Collection entries:
────────────────

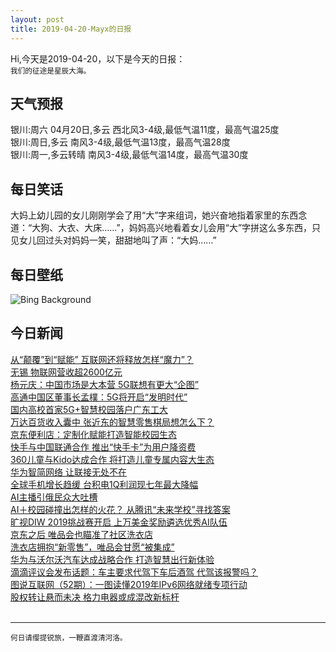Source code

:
 ```yaml
---
layout: post
title: 2019-04-20-Mayx的日报
---
```


Hi,今天是2019-04-20，以下是今天的日报：<br><small>
我们的征途是星辰大海。</small><!--more-->
## 天气预报
银川:周六 04月20日,多云 西北风3-4级,最低气温11度，最高气温25度<br>银川:周日,多云 南风3-4级,最低气温13度，最高气温28度<br>银川:周一,多云转晴 南风3-4级,最低气温14度，最高气温30度
## 每日笑话
大妈上幼儿园的女儿刚刚学会了用“大”字来组词，她兴奋地指着家里的东西念道：“大狗、大衣、大床……”，妈妈高兴地看着女儿会用“大”字拼这么多东西，只见女儿回过头对妈妈一笑，甜甜地叫了声：“大妈……”
## 每日壁纸
![Bing Background](https://cn.bing.com/th?id=OHR.Paepalanthus_EN-US6799393102_1920x1080.jpg&rf=LaDigue_1920x1080.jpg&pid=hp "Paepalanthus flowers at sunset, Chapada dos Veadeiros National Park, Brazil (© Marcio Cabral/Getty Images)")
## 今日新闻

[从“颠覆”到“赋能” 互联网还将释放怎样“魔力”？](http://it.people.com.cn/n1/2019/0420/c1009-31040411.html)   
[无锡 物联网营收超2600亿元](http://it.people.com.cn/n1/2019/0420/c1009-31040361.html)   
[杨元庆：中国市场是大本营 5G联想有更大“企图”](http://it.people.com.cn/n1/2019/0419/c1009-31040131.html)   
[高通中国区董事长孟樸：5G将开启“发明时代”](http://it.people.com.cn/n1/2019/0419/c1009-31040126.html)   
[国内高校首家5G+智慧校园落户广东工大](http://it.people.com.cn/n1/2019/0419/c1009-31040118.html)   
[万达百货收入囊中 张近东的智慧零售棋局想怎么下？](http://it.people.com.cn/n1/2019/0419/c1009-31040099.html)   
[京东便利店：定制化赋能打造智能校园生态](http://it.people.com.cn/n1/2019/0419/c1009-31040093.html)   
[快手与中国联通合作 推出“快手卡”为用户降资费](http://it.people.com.cn/n1/2019/0419/c1009-31039847.html)   
[360儿童与Kido达成合作 将打造儿童专属内容大生态](http://it.people.com.cn/n1/2019/0419/c1009-31039493.html)   
[华为智简网络 让联接无处不在](http://it.people.com.cn/n1/2019/0419/c1009-31039508.html)   
[全球手机增长趋缓 台积电1Q利润现七年最大降幅](http://it.people.com.cn/n1/2019/0419/c1009-31039514.html)   
[AI主播引俄民众大吐槽](http://it.people.com.cn/n1/2019/0419/c1009-31039519.html)   
[AI＋校园碰撞出怎样的火花？ 从腾讯“未来学校”寻找答案](http://it.people.com.cn/n1/2019/0419/c1009-31039425.html)   
[旷视DIW 2019挑战赛开启 上万美金奖励遴选优秀AI队伍](http://it.people.com.cn/n1/2019/0419/c1009-31039432.html)   
[京东之后 唯品会也瞄准了社区洗衣店](http://it.people.com.cn/n1/2019/0419/c1009-31039412.html)   
[洗衣店拥抱“新零售”，唯品会甘愿“被集成”](http://it.people.com.cn/n1/2019/0419/c1009-31039410.html)   
[华为与沃尔沃汽车达成战略合作 打造智慧出行新体验](http://it.people.com.cn/n1/2019/0419/c1009-31039326.html)   
[滴滴评议会发布话题：车主要求代驾下车后酒驾 代驾该报警吗？](http://it.people.com.cn/n1/2019/0419/c1009-31039298.html)   
[图说互联网（52期）：一图读懂2019年IPv6网络就绪专项行动](http://it.people.com.cn/n1/2019/0419/c1009-31038847.html)   
[股权转让悬而未决 格力电器或成混改新标杆](http://it.people.com.cn/n1/2019/0419/c1009-31038245.html)   
<br />

***

<small>何日请缨提锐旅，一鞭直渡清河洛。</small>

────────────────

Task objective — Restate word for word the lines running from the line that holds "[杨元庆：中国市场是大本营 5G联想有更" to the final line of the entries.

Written response —
[杨元庆：中国市场是大本营 5G联想有更大“企图”](http://it.people.com.cn/n1/2019/0419/c1009-31040131.html)   
[高通中国区董事长孟樸：5G将开启“发明时代”](http://it.people.com.cn/n1/2019/0419/c1009-31040126.html)   
[国内高校首家5G+智慧校园落户广东工大](http://it.people.com.cn/n1/2019/0419/c1009-31040118.html)   
[万达百货收入囊中 张近东的智慧零售棋局想怎么下？](http://it.people.com.cn/n1/2019/0419/c1009-31040099.html)   
[京东便利店：定制化赋能打造智能校园生态](http://it.people.com.cn/n1/2019/0419/c1009-31040093.html)   
[快手与中国联通合作 推出“快手卡”为用户降资费](http://it.people.com.cn/n1/2019/0419/c1009-31039847.html)   
[360儿童与Kido达成合作 将打造儿童专属内容大生态](http://it.people.com.cn/n1/2019/0419/c1009-31039493.html)   
[华为智简网络 让联接无处不在](http://it.people.com.cn/n1/2019/0419/c1009-31039508.html)   
[全球手机增长趋缓 台积电1Q利润现七年最大降幅](http://it.people.com.cn/n1/2019/0419/c1009-31039514.html)   
[AI主播引俄民众大吐槽](http://it.people.com.cn/n1/2019/0419/c1009-31039519.html)   
[AI＋校园碰撞出怎样的火花？ 从腾讯“未来学校”寻找答案](http://it.people.com.cn/n1/2019/0419/c1009-31039425.html)   
[旷视DIW 2019挑战赛开启 上万美金奖励遴选优秀AI队伍](http://it.people.com.cn/n1/2019/0419/c1009-31039432.html)   
[京东之后 唯品会也瞄准了社区洗衣店](http://it.people.com.cn/n1/2019/0419/c1009-31039412.html)   
[洗衣店拥抱“新零售”，唯品会甘愿“被集成”](http://it.people.com.cn/n1/2019/0419/c1009-31039410.html)   
[华为与沃尔沃汽车达成战略合作 打造智慧出行新体验](http://it.people.com.cn/n1/2019/0419/c1009-31039326.html)   
[滴滴评议会发布话题：车主要求代驾下车后酒驾 代驾该报警吗？](http://it.people.com.cn/n1/2019/0419/c1009-31039298.html)   
[图说互联网（52期）：一图读懂2019年IPv6网络就绪专项行动](http://it.people.com.cn/n1/2019/0419/c1009-31038847.html)   
[股权转让悬而未决 格力电器或成混改新标杆](http://it.people.com.cn/n1/2019/0419/c1009-31038245.html)   
<br />

***

<small>何日请缨提锐旅，一鞭直渡清河洛。</small>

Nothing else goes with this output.